We’ve mentioned litigation between baseball teams and fans hit by foul balls before, but the purpose of this post is not to offer a legal analysis. Instead, the question is whether fans and the media ought to use new sports data-gathering technology to learn more about other fans, like the one hit by the foul ball last night in Pittsburgh. The now-available batted-ball data allows us, the public, to learn more about the severity of what happened to that fan than we would have been able to know with any specificity even a year or two ago. In particular, we now can tell how fast the ball left Castro’s bat, which is a different and faster speed than that at which the incoming pitch crossed the plate.
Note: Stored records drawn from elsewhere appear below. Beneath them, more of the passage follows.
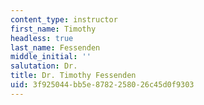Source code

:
 ```yaml
---
content_type: instructor
first_name: Timothy
headless: true
last_name: Fessenden
middle_initial: ''
salutation: Dr.
title: Dr. Timothy Fessenden
uid: 3f925044-bb5e-8782-2580-26c45d0f9303
---
```

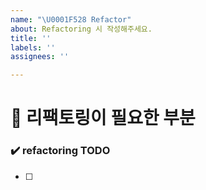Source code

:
```yaml
---
name: "\U0001F528 Refactor"
about: Refactoring 시 작성해주세요.
title: ''
labels: ''
assignees: ''

---
```


# 🔨 리팩토링이 필요한 부분

### ✔️ refactoring TODO
<!-- 리팩토링 투두  -->
- [ ]

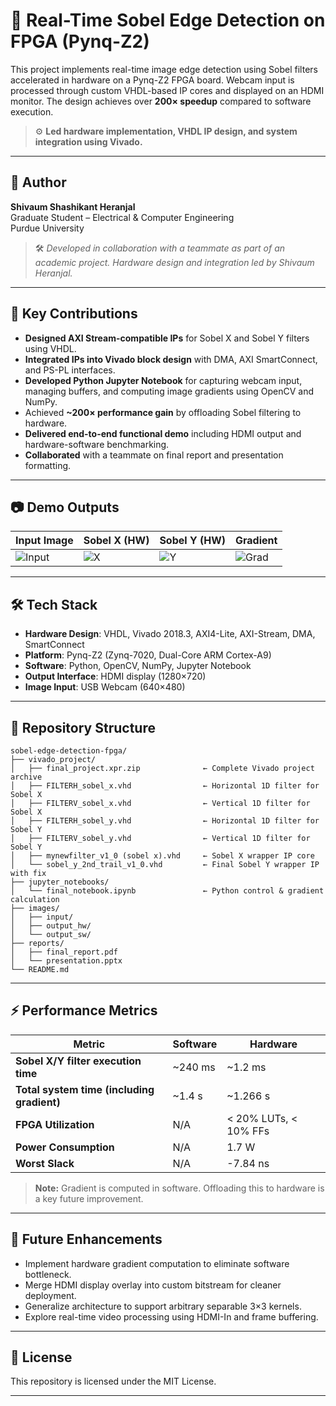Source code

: # 🔲 Real-Time Sobel Edge Detection on FPGA (Pynq-Z2)

This project implements real-time image edge detection using Sobel filters accelerated in hardware on a Pynq-Z2 FPGA board. Webcam input is processed through custom VHDL-based IP cores and displayed on an HDMI monitor. The design achieves over **200× speedup** compared to software execution.

> ⚙️ **Led hardware implementation, VHDL IP design, and system integration using Vivado.**

---

## 👤 Author

**Shivaum Shashikant Heranjal**  
Graduate Student – Electrical & Computer Engineering  
Purdue University  

> 🛠️ *Developed in collaboration with a teammate as part of an academic project. Hardware design and integration led by Shivaum Heranjal.*

---

## 🧠 Key Contributions

- **Designed AXI Stream-compatible IPs** for Sobel X and Sobel Y filters using VHDL.
- **Integrated IPs into Vivado block design** with DMA, AXI SmartConnect, and PS-PL interfaces.
- **Developed Python Jupyter Notebook** for capturing webcam input, managing buffers, and computing image gradients using OpenCV and NumPy.
- Achieved **~200× performance gain** by offloading Sobel filtering to hardware.
- **Delivered end-to-end functional demo** including HDMI output and hardware-software benchmarking.
- **Collaborated** with a teammate on final report and presentation formatting.

---

## 📷 Demo Outputs

| Input Image | Sobel X (HW) | Sobel Y (HW) | Gradient |
|-------------|--------------|--------------|----------|
| ![Input](images/input/sample.jpg) | ![X](images/output_hw/x.jpg) | ![Y](images/output_hw/y.jpg) | ![Grad](images/output_hw/gradient.jpg) |

---

## 🛠️ Tech Stack

- **Hardware Design**: VHDL, Vivado 2018.3, AXI4-Lite, AXI-Stream, DMA, SmartConnect
- **Platform**: Pynq-Z2 (Zynq-7020, Dual-Core ARM Cortex-A9)
- **Software**: Python, OpenCV, NumPy, Jupyter Notebook
- **Output Interface**: HDMI display (1280×720)
- **Image Input**: USB Webcam (640×480)

---

## 📂 Repository Structure

```
sobel-edge-detection-fpga/
├── vivado_project/
│   ├── final_project.xpr.zip              ← Complete Vivado project archive
│   ├── FILTERH_sobel_x.vhd                ← Horizontal 1D filter for Sobel X
│   ├── FILTERV_sobel_x.vhd                ← Vertical 1D filter for Sobel X
│   ├── FILTERH_sobel_y.vhd                ← Horizontal 1D filter for Sobel Y
│   ├── FILTERV_sobel_y.vhd                ← Vertical 1D filter for Sobel Y
│   ├── mynewfilter_v1_0 (sobel x).vhd     ← Sobel X wrapper IP core
│   └── sobel_y_2nd_trail_v1_0.vhd         ← Final Sobel Y wrapper IP with fix
├── jupyter_notebooks/
│   └── final_notebook.ipynb               ← Python control & gradient calculation
├── images/
│   ├── input/                             
│   ├── output_hw/
│   └── output_sw/
├── reports/
│   ├── final_report.pdf
│   └── presentation.pptx
└── README.md
```

---

## ⚡ Performance Metrics

| **Metric**                                | **Software** | **Hardware**                  |
|-------------------------------------------|--------------|-------------------------------|
| **Sobel X/Y filter execution time**       | ~240 ms      | ~1.2 ms                       |
| **Total system time (including gradient)**| ~1.4 s       | ~1.266 s                      |
| **FPGA Utilization**                      | N/A          | < 20% LUTs, < 10% FFs         |
| **Power Consumption**                     | N/A          | 1.7 W                         |
| **Worst Slack**                           | N/A          | -7.84 ns                      |

> **Note:** Gradient is computed in software. Offloading this to hardware is a key future improvement.


---

## 🔭 Future Enhancements

- Implement hardware gradient computation to eliminate software bottleneck.
- Merge HDMI display overlay into custom bitstream for cleaner deployment.
- Generalize architecture to support arbitrary separable 3×3 kernels.
- Explore real-time video processing using HDMI-In and frame buffering.

---

## 📄 License

This repository is licensed under the MIT License.

---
Given the proximity of Castro’s bat to the netting behind home plate and the proximity of the fan’s head to the netting, this speed will be close to the speed with which it struck the fan’s head. If you would like to know that speed, it is available at the bottom of this page.
All that distinguishes this piece of information in my mind is that it is newly available. Our natural desire to know more about an injurious event seems both unavoidable and reasonably harmless. How fast was the car going that hit her? How big was the dog that bit him? This sort of information helps us understand and process tragic occurrences, and the batted ball speed really is not different in this regard.
Beyond these basic event circumstances, the only thing most people want to know is whether she will be alright. This reflects an appropriate limitation on the public inquiry. Unlike, potentially, the professional athletes of the future, we do not ask– nor should we ask– fans to wear biometric data trackers that sync with the sport’s data infrastructure. Information about the circumstances of this fan’s recovery belongs to her. We have no legitimate claim to it.
The on-field impact of StatCast may prove limited, and teams themselves actually may seek to limit data gathering and sharing, at least of the public variety. Whatever its ultimate impact, though, StatCast looks like good, clean fun for fans of all sorts, and it can operate without inappropriately invading the province of the fans.